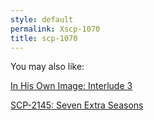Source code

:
 ```yaml
---
style: default
permalink: Xscp-1070
title: scp-1070
---
```

You may also like:

[In His Own Image: Interlude 3](http://scp-wiki.net/in-his-own-image-interlude-3)

[SCP-2145: Seven Extra Seasons](http://scp-wiki.net/scp-2145)
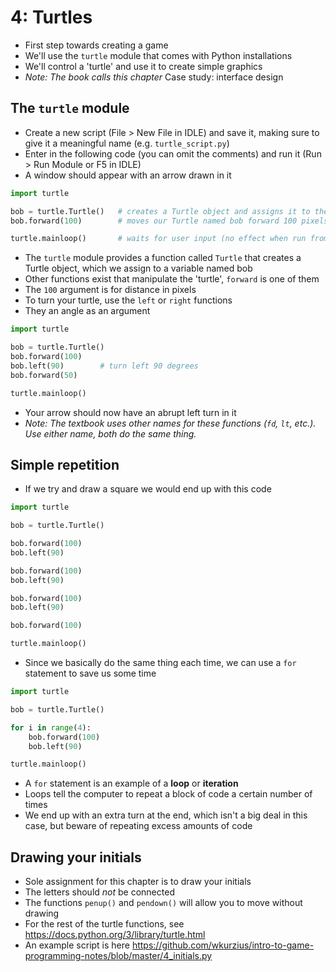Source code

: # 4: Turtles

- First step towards creating a game
- We'll use the `turtle` module that comes with Python installations
- We'll control a 'turtle' and use it to create simple graphics
- _Note: The book calls this chapter_ Case study: interface design

## The `turtle` module

- Create a new script (File > New File in IDLE) and save it, making sure to give it a meaningful name (e.g. `turtle_script.py`)
- Enter in the following code (you can omit the comments) and run it (Run > Run Module or F5 in IDLE)
- A window should appear with an arrow drawn in it

```python
import turtle

bob = turtle.Turtle()   # creates a Turtle object and assigns it to the variable bob
bob.forward(100)        # moves our Turtle named bob forward 100 pixels

turtle.mainloop()       # waits for user input (no effect when run from IDLE)
```

- The `turtle` module provides a function called `Turtle` that creates a Turtle object, which we assign to a variable named bob
- Other functions exist that manipulate the 'turtle', `forward` is one of them
- The `100` argument is for distance in pixels
- To turn your turtle, use the `left` or `right` functions
- They an angle as an argument

```python
import turtle

bob = turtle.Turtle()
bob.forward(100)
bob.left(90)        # turn left 90 degrees
bob.forward(50)

turtle.mainloop()
```

- Your arrow should now have an abrupt left turn in it
- _Note: The textbook uses other names for these functions (`fd`, `lt`, etc.). Use either name, both do the same thing._

## Simple repetition

- If we try and draw a square we would end up with this code

```python
import turtle

bob = turtle.Turtle()

bob.forward(100)
bob.left(90)

bob.forward(100)
bob.left(90)

bob.forward(100)
bob.left(90)

bob.forward(100)

turtle.mainloop()
```

- Since we basically do the same thing each time, we can use a `for` statement to save us some time

```python
import turtle

bob = turtle.Turtle()

for i in range(4):
    bob.forward(100)
    bob.left(90)

turtle.mainloop()
```

- A `for` statement is an example of a **loop** or **iteration**
- Loops tell the computer to repeat a block of code a certain number of times
- We end up with an extra turn at the end, which isn't a big deal in this case, but beware of repeating excess amounts of code

## Drawing your initials

- Sole assignment for this chapter is to draw your initials
- The letters should _not_ be connected
- The functions `penup()` and `pendown()` will allow you to move without drawing
- For the rest of the turtle functions, see <https://docs.python.org/3/library/turtle.html>
- An example script is here <https://github.com/wkurzius/intro-to-game-programming-notes/blob/master/4_initials.py>
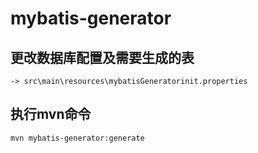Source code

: # mybatis-generator

## 更改数据库配置及需要生成的表
```
-> src\main\resources\mybatisGeneratorinit.properties
```
## 执行mvn命令
```
mvn mybatis-generator:generate
```
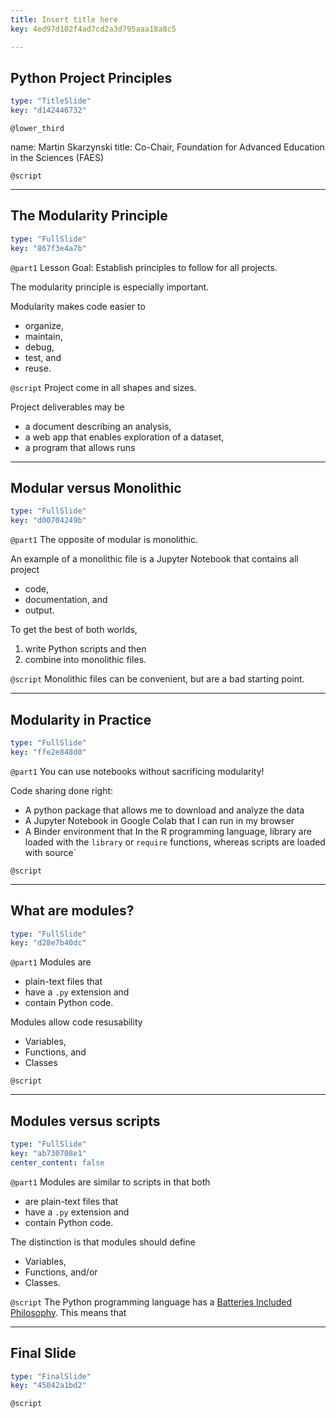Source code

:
 ```yaml
---
title: Insert title here
key: 4ed97d102f4ad7cd2a3d795aaa18a8c5

---
```

## Python Project Principles

```yaml
type: "TitleSlide"
key: "d142446732"
```

`@lower_third`

name: Martin Skarzynski
title: Co-Chair, Foundation for Advanced Education in the Sciences (FAES)


`@script`



---
## The Modularity Principle

```yaml
type: "FullSlide"
key: "867f3e4a7b"
```

`@part1`
Lesson Goal: Establish principles to follow for all projects.

The modularity principle is especially important.

Modularity makes code easier to 
- organize, 
- maintain, 
- debug,
- test, and
- reuse.


`@script`
Project come in all shapes and sizes.

Project deliverables may be
- a document describing an analysis,
- a web app that enables exploration of a dataset,
- a program that allows runs


---
## Modular versus Monolithic

```yaml
type: "FullSlide"
key: "d00704249b"
```

`@part1`
The opposite of modular is monolithic.

An example of a monolithic file is a Jupyter Notebook that contains all project
- code,
- documentation, and
- output.

To get the best of both worlds,

1. write Python scripts and then
2. combine into monolithic files.


`@script`
Monolithic files can be convenient, but are a bad starting point.


---
## Modularity in Practice

```yaml
type: "FullSlide"
key: "ffe2e848d0"
```

`@part1`
You can use notebooks without sacrificing modularity!

Code sharing done right:
- A python package that allows me to download and analyze the data
- A Jupyter Notebook in Google Colab that I can run in my browser
- A Binder environment that
In the R programming language, library are loaded with the `library` or `require` functions, whereas scripts are loaded with source`


`@script`



---
## What are modules?

```yaml
type: "FullSlide"
key: "d28e7b40dc"
```

`@part1`
Modules are

- plain-text files that
- have a `.py` extension and
- contain Python code. 

Modules allow code resusability
- Variables,
- Functions, and
- Classes


`@script`



---
## Modules versus scripts

```yaml
type: "FullSlide"
key: "ab730708e1"
center_content: false
```

`@part1`
Modules are similar to scripts in that both

- are plain-text files that
- have a `.py` extension and
- contain Python code.

The distinction is that modules should define
- Variables,
- Functions, and/or
- Classes.


`@script`
The Python programming language has a [Batteries Included Philosophy](https://www.python.org/dev/peps/pep-0206/#batteries-included-philosophy). This means that


---
## Final Slide

```yaml
type: "FinalSlide"
key: "45042a1bd2"
```

`@script`


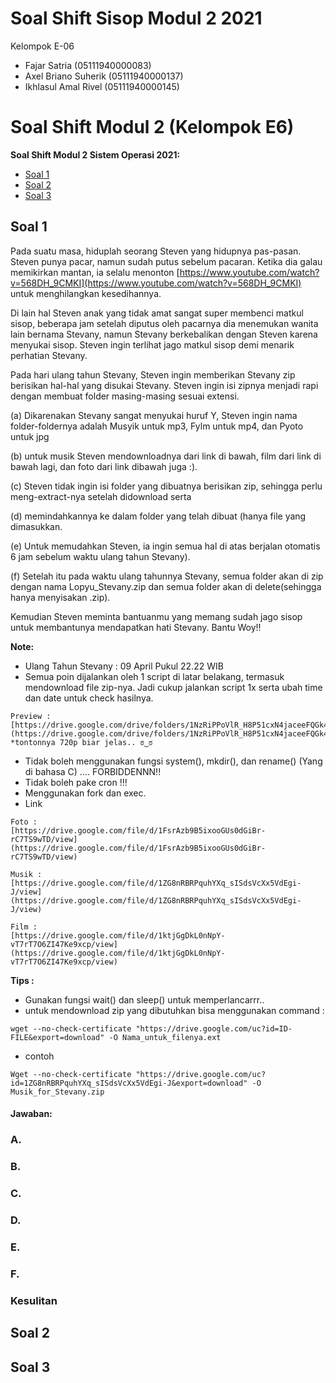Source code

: # Soal Shift Sisop Modul 2 2021


Kelompok E-06
- Fajar Satria (05111940000083)
- Axel Briano Suherik (05111940000137)
- Ikhlasul Amal Rivel (05111940000145)
# Soal Shift Modul 2 (Kelompok E6)

**Soal Shift Modul 2 Sistem Operasi 2021:**
* [Soal 1](https://github.com/axelbrians/soal-shift-sisop-modul-2-E06-2021#Soal-1)
* [Soal 2](https://github.com/axelbrians/soal-shift-sisop-modul-2-E06-2021#Soal-2)
* [Soal 3](https://github.com/axelbrians/soal-shift-sisop-modul-2-E06-2021#Soal-3)

## Soal 1
Pada suatu masa, hiduplah seorang Steven yang hidupnya pas-pasan. Steven punya pacar, namun sudah putus sebelum pacaran. Ketika dia galau memikirkan mantan, ia selalu menonton [https://www.youtube.com/watch?v=568DH_9CMKI](https://www.youtube.com/watch?v=568DH_9CMKI) untuk menghilangkan kesedihannya.

Di lain hal Steven anak yang tidak amat sangat super membenci matkul sisop, beberapa jam setelah diputus oleh pacarnya dia menemukan wanita lain bernama Stevany, namun Stevany berkebalikan dengan Steven karena menyukai sisop. Steven ingin terlihat jago matkul sisop demi menarik perhatian Stevany.

Pada hari ulang tahun Stevany, Steven ingin memberikan Stevany zip berisikan hal-hal yang disukai Stevany. Steven ingin isi zipnya menjadi rapi dengan membuat folder masing-masing sesuai extensi. 

(a) Dikarenakan Stevany sangat menyukai huruf Y, Steven ingin nama folder-foldernya adalah Musyik untuk mp3, Fylm untuk mp4, dan Pyoto untuk jpg 

(b) untuk musik Steven mendownloadnya dari link di bawah, film dari link di bawah lagi, dan foto dari link dibawah juga :). 

(c) Steven tidak ingin isi folder yang dibuatnya berisikan zip, sehingga perlu meng-extract-nya setelah didownload serta 

(d) memindahkannya ke dalam folder yang telah dibuat (hanya file yang dimasukkan.

(e) Untuk memudahkan Steven, ia ingin semua hal di atas berjalan otomatis 6 jam sebelum waktu ulang tahun Stevany). 

(f) Setelah itu pada waktu ulang tahunnya Stevany, semua folder akan di zip dengan nama Lopyu_Stevany.zip dan semua folder akan di delete(sehingga hanya menyisakan .zip).

Kemudian Steven meminta bantuanmu yang memang sudah jago sisop untuk membantunya mendapatkan hati Stevany. Bantu Woy!!

**Note:**
- Ulang Tahun Stevany : 09 April Pukul 22.22 WIB
- Semua poin dijalankan oleh 1 script di latar belakang, termasuk mendownload file zip-nya. Jadi cukup jalankan script 1x serta ubah time dan date untuk check hasilnya.
```
Preview :
[https://drive.google.com/drive/folders/1NzRiPPoVlR_H8P51cxN4jaceeFQGk4un](https://drive.google.com/drive/folders/1NzRiPPoVlR_H8P51cxN4jaceeFQGk4un)
*tontonnya 720p biar jelas.. ಠ‿ಠ
```
- Tidak boleh menggunakan fungsi system(), mkdir(), dan rename() (Yang di bahasa C) .... FORBIDDENNN!!
- Tidak boleh pake cron !!!
- Menggunakan fork dan exec.
- Link
```
Foto :
[https://drive.google.com/file/d/1FsrAzb9B5ixooGUs0dGiBr-rC7TS9wTD/view](https://drive.google.com/file/d/1FsrAzb9B5ixooGUs0dGiBr-rC7TS9wTD/view)

Musik :
[https://drive.google.com/file/d/1ZG8nRBRPquhYXq_sISdsVcXx5VdEgi-J/view](https://drive.google.com/file/d/1ZG8nRBRPquhYXq_sISdsVcXx5VdEgi-J/view)

Film :
[https://drive.google.com/file/d/1ktjGgDkL0nNpY-vT7rT7O6ZI47Ke9xcp/view](https://drive.google.com/file/d/1ktjGgDkL0nNpY-vT7rT7O6ZI47Ke9xcp/view)
```

**Tips :**
- Gunakan fungsi wait() dan sleep() untuk memperlancarrr..
- untuk mendownload zip yang dibutuhkan bisa menggunakan command :
```
wget --no-check-certificate "https://drive.google.com/uc?id=ID-FILE&export=download" -O Nama_untuk_filenya.ext
```
- contoh
```
Wget --no-check-certificate "https://drive.google.com/uc?id=1ZG8nRBRPquhYXq_sISdsVcXx5VdEgi-J&export=download" -O Musik_for_Stevany.zip
```

#### Jawaban:

### A.

### B.

### C.

### D.

### E.

### F.

### Kesulitan


## Soal 2

## Soal 3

....................

Your objective:
Give back every line of the listing where the word "which" shows up.

Reply to the task:
- The `turtle` module provides a function called `Turtle` that creates a Turtle object, which we assign to a variable named bob
- We end up with an extra turn at the end, which isn't a big deal in this case, but beware of repeating excess amounts of code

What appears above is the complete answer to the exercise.